Get down to street level and the answer was clear. In the first place, many of the young educated people I spoke to complained that "the wealth is going to the corrupt elite"; many pointed out that despite being doctors, civil engineers, dotcom types etc, they could not afford a place to live.

But then there was the bigger grievance: they felt the religious conservative government of the AK Party was impinging on their freedom. One Turkish fashion writer - no natural revolutionary - complained of "a growing, insidious hostility to the modern".

Paul offers his answers in an article for the Independent:

"What is the force that put a million people on the streets of Brazil on Thursday, turned Turkey's major cities into battlefields and – even now – bubbles under from Sofia to Sarajevo?

The answer is in the detail: the self-shot videos, the jokes scrawled on handwritten signs, the ever-morphing hashtags on Twitter and the Guy Fawkes masks. Brazil's protests may have started over the equivalent of a 5p rise in bus fares, but the chants and placards in Rio speak to something different: "We've come from Facebook", "We are the social network", and in English: "Sorry for the inconvenience, we are changing Brazil.""

As in the book Paul Mason has been drawing links between what he sees as the sites in a new global era of revolution. Paul opened Newsnight last Friday with an extended report on Brazil in which he discusses the themes in his book in the context of recent events.

In an interview on BBC Radio 5 he states:

"What I'm finding throughout the world where these protests are taking place is the mismatch between what an educated younger generation could be doing and what it is doing.
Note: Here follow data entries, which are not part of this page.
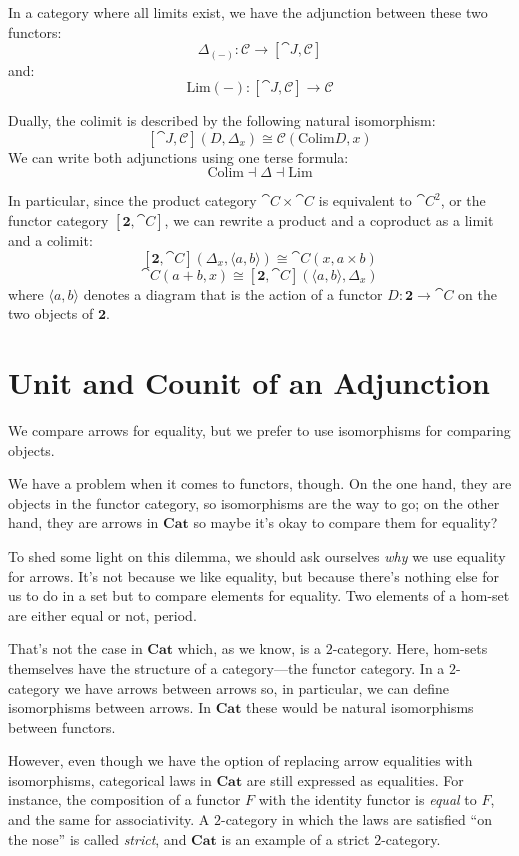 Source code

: \documentclass[DaoFP]{subfiles}
\begin{document}
In a category where all limits exist, we have the adjunction between these two functors:
\[ \Delta_{(-)} \colon \mathcal{C} \to  [\cat J, \mathcal{C}] \]
and:
\[ \text{Lim}{(-)} \colon  [\cat J, \mathcal{C}] \to \mathcal{C} \]

Dually, the colimit is described by the following natural isomorphism:
\[ [\cat J, \mathcal{C}](D, \Delta_x)  \cong \mathcal{C}( \text{Colim} D, x) \]
We can write both adjunctions using one terse formula:
\[ \text{Colim} \dashv \Delta \dashv \text{Lim}\]

In particular, since the product category $\cat C \times \cat C$ is equivalent to $\cat C^2$, or the functor category $[\mathbf{2}, \cat C]$, we can rewrite a product and a coproduct as a limit and a colimit:
\[ [\mathbf{2}, \cat C](\Delta_x, \langle a, b \rangle) \cong \cat C(x, a \times b) \]
\[ \cat C( a + b, x) \cong [\mathbf{2}, \cat C]( \langle a, b \rangle, \Delta_x) \]
where $\langle a, b \rangle$ denotes a diagram that is the action of a functor $D \colon \mathbf{2} \to \cat C$ on the two objects of $\mathbf{2}$.

\section{Unit and Counit of an Adjunction}

We compare arrows for equality, but we prefer to use isomorphisms for comparing objects. 

We have a problem when it comes to functors, though. On the one hand, they are objects in the functor category, so isomorphisms are the way to go; on the other hand, they are arrows in $\mathbf{Cat}$ so maybe it's okay to compare them for equality?

To shed some light on this dilemma, we should ask ourselves \emph{why} we use equality for arrows. It's not because we like equality, but because there's nothing else for us to do in a set but to compare elements for equality. Two elements of a hom-set are either equal or not, period. 

That's not the case in  $\mathbf{Cat}$ which, as we know, is a $2$-category. Here, hom-sets themselves have the structure of a category---the functor category. In a $2$-category we have arrows between arrows so, in particular, we can define isomorphisms between arrows. In $\mathbf{Cat}$ these would be natural isomorphisms between functors.

However, even though we have the option of replacing arrow equalities with isomorphisms, categorical laws in $\mathbf{Cat}$ are still expressed as equalities. For instance, the composition of a functor $F$ with the identity functor is \emph{equal} to $F$, and the same for associativity. A $2$-category in which the laws are satisfied ``on the nose'' is called \emph{strict}, and $\mathbf{Cat}$ is an example of a strict $2$-category. 
\end{document}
Take the example of Turkey, what this younger generation are saying is yes our country has grown rapidly but we aren't getting a fair share of that growth. You hear echoes of that in Brazil."

In the Observer Peter Beaumont shares some of Paul's views, writing:

"What does ring true, however, is his assertion that a driving force from Tahrir Square to Occupy is a redefinition of notions of both what "freedom" means and its relationship to governments that seem ever more distant. It is significant, too, that many recent protests have taken place in the large cities that have been most transformed by neoliberal policies.

And John Harris in the Guardian writes:

"If you haven't already read Paul Mason's brilliant book Why It's Still Kicking Off Everywhere, I'd suggest you do so."